The arguments for validation according to the W3C Markup Validation Service and the W3C specifications are many and strong. The counter arguments are not as many, and maybe not as strong, but are there nonetheless. So why then doesn't most sites validate?
This site does not validate. I know. Chances are that it will never validate either. Not because I'm not able to make it validate or because I'm too lazy, it's all to do with WordPress and how I write my posts. From time to time it happens that I write a paragraph-element inside a code-element, or omit the trailing slash when including an image. These are minor mistakes that breaks the site according to the W3C Markup Validation Service.
There's not much I can say about this topic that Mike Davidson haven't already said. He points out something really important in his essay about why his site isn't valid according to the W3C Markup Validation Service.
this site renders my entire domain XHTML 1.0 Non-Compliant. Invalid. Erroneous. Whatever you want to call it. Here are the various crimes this one line of code commits:
- An ampersand is not properly encoded
- An alt tag is missing
- An attribute called “myfavoritetag” is made up
- An attribute is missing quotes
- A script tag is missing its type and language attributes
- A non-closing tag is missing its trailing slash
- A tag is upper case… gasp!
-- Mike Davidson, http://www.mikeindustries.com/blog/archive/2004/06/march-to-your-own-standard
The point here is that it would take Mike only a few seconds to fix these errors. Heck, he even added them himself through using his "Invalidator". The fact that Mike's site doesn't validate doesn't make it a bad site, neither does it suggest that he doesn't care about disabled users and accessibility. I'm guessing that Mike knows how to write valid code, maybe even better than most site owners out there, but he has chosen to make his site invalid on purpose. Why?
Because it doesn't matter.
However, if your site only works with one browser and is created using browser specific, invalid code then it matters. If it's impossible for people with even the slightest disability to navigate through your site, then it matters even more.
I've used the W3C Markup Validation Service quite a lot when learning my way around HTML and CSS. It made me appreciate a well-formed and structured document, as a result of heavy use I am now able to write perfectly valid code according to the Markup Validation Service. However, every now and then I forget to add a trailing slash to a non-closing element and the result is that the validation of the site breaks. At least according to the XHTML 1.1-specification.

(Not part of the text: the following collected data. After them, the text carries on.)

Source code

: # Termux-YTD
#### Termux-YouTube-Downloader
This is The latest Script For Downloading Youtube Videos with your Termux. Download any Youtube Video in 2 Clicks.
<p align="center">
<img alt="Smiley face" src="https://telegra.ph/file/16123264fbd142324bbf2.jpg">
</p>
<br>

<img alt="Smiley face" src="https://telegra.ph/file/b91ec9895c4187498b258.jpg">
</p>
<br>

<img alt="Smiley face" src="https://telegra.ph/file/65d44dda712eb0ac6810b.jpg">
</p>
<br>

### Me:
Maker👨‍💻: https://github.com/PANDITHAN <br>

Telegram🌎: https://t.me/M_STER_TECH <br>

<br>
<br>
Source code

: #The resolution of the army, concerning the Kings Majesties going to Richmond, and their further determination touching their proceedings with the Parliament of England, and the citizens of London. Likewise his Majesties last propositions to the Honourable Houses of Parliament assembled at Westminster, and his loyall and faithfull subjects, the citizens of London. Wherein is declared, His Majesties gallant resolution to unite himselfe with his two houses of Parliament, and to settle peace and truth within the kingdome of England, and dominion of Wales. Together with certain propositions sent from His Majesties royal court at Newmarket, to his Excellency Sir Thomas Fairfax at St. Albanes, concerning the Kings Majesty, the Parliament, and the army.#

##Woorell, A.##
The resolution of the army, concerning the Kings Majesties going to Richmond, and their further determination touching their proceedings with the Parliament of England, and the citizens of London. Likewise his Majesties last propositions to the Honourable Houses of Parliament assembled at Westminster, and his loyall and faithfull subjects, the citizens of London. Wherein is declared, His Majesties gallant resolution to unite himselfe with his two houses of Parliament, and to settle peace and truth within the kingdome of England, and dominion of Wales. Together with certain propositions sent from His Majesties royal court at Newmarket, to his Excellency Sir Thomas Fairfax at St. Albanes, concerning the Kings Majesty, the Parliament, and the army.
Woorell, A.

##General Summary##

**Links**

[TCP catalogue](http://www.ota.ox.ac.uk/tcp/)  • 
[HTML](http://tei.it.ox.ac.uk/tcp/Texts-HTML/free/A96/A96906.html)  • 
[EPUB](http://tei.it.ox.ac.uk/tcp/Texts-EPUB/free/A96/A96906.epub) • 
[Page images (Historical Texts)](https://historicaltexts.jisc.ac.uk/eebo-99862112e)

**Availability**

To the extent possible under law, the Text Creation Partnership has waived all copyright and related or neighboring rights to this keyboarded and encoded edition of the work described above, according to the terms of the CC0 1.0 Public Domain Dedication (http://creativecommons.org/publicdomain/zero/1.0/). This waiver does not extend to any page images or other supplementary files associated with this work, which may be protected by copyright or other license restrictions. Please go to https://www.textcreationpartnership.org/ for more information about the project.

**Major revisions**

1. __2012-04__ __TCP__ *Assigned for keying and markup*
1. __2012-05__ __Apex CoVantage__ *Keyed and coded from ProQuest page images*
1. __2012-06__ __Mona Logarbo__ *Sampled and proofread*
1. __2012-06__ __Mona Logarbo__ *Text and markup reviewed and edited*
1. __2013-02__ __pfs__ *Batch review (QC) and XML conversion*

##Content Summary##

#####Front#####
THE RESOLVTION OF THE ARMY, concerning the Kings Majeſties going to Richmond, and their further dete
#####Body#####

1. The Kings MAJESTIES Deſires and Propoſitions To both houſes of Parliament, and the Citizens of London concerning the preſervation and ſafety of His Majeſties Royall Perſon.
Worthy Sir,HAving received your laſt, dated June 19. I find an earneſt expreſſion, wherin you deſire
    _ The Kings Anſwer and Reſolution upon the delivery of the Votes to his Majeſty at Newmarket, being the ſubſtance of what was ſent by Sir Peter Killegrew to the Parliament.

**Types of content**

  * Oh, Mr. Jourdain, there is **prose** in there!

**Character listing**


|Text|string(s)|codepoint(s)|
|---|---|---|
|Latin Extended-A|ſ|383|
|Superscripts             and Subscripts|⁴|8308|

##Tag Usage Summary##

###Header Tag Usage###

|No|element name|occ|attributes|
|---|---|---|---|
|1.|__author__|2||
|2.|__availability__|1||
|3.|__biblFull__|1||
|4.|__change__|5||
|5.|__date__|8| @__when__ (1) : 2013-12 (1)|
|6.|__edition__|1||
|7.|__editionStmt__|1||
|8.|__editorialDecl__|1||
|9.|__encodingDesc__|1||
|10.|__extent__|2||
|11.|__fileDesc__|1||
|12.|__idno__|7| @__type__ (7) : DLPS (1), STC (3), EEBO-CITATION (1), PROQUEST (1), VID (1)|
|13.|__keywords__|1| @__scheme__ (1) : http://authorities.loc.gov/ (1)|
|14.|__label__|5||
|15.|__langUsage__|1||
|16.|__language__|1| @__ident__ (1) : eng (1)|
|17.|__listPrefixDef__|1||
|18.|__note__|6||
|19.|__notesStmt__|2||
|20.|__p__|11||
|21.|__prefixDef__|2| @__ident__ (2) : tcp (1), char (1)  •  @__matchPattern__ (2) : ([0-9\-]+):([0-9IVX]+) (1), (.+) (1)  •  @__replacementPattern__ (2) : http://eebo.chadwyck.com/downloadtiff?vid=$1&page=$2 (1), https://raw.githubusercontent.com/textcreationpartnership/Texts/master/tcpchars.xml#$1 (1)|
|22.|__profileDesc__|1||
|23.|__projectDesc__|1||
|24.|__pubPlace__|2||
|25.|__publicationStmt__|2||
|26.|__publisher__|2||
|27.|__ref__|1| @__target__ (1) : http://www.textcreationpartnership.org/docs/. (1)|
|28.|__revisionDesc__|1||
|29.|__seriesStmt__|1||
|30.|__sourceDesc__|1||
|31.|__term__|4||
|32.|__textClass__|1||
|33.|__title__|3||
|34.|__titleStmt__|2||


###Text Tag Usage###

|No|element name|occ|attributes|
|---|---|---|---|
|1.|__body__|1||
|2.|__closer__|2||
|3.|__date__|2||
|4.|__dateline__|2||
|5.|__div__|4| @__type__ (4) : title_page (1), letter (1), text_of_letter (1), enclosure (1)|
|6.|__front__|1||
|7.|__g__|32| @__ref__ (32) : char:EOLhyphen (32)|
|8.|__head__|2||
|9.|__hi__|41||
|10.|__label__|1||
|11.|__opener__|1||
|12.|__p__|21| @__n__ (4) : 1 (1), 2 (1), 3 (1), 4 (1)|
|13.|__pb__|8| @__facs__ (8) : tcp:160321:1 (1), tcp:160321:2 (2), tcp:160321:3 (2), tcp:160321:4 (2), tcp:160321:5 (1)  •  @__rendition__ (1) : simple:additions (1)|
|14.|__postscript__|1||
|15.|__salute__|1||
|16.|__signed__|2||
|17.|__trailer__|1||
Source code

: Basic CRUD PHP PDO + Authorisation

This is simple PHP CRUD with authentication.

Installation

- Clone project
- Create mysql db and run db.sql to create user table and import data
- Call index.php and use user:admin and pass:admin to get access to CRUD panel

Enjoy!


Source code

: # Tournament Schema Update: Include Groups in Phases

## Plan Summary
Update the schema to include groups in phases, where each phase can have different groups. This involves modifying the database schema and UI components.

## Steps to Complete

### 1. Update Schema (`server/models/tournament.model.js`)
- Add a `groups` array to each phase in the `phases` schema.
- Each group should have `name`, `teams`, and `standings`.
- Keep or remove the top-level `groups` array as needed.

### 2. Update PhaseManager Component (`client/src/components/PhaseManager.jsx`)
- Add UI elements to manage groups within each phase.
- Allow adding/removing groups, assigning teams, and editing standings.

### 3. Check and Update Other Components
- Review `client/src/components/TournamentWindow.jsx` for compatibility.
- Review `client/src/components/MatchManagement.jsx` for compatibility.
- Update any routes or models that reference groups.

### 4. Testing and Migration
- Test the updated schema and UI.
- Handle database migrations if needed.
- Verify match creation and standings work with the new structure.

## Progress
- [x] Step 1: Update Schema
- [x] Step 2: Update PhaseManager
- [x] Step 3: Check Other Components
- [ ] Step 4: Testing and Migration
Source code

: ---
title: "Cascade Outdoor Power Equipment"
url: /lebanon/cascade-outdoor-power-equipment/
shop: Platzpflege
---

The point is that if your entire design is perfectly flawless, the site behaves as it should and the accessibility for even disabled users has been taken care of, the validation doesn't really matter. For some users it might be a sign of good standard when a site has the "Valid XHTML 1.0 Transitional"-emblem. However, as Martin Bekkelund writes in his post "Validation buttons are not for the common webpage", the people who
finds validation interesting knows how to validate a webpage without the validation buttons. [...] the validation buttons are signs of good craftsmanship, you may say. They sure are! However, it’s my opinion that neither validation buttons nor validation links belongs to the common webpage
-- Martin Bekkelund, http://notebook.bekkelund.net/2005/05/05/validation-buttons/
I totally agree! If you're a novice user chances are that
- Don't know what valid (X)HTML means
- You don't know what HTML is (and why should you? Let other people worry about that)
- You don't care
Considering all this, it really doesn't matter whether or not your site validates. What you should be more concerned about is what the W3C recommend you do on their Quality Assurance-page, but most of all you should listen to your users on how to improve your site.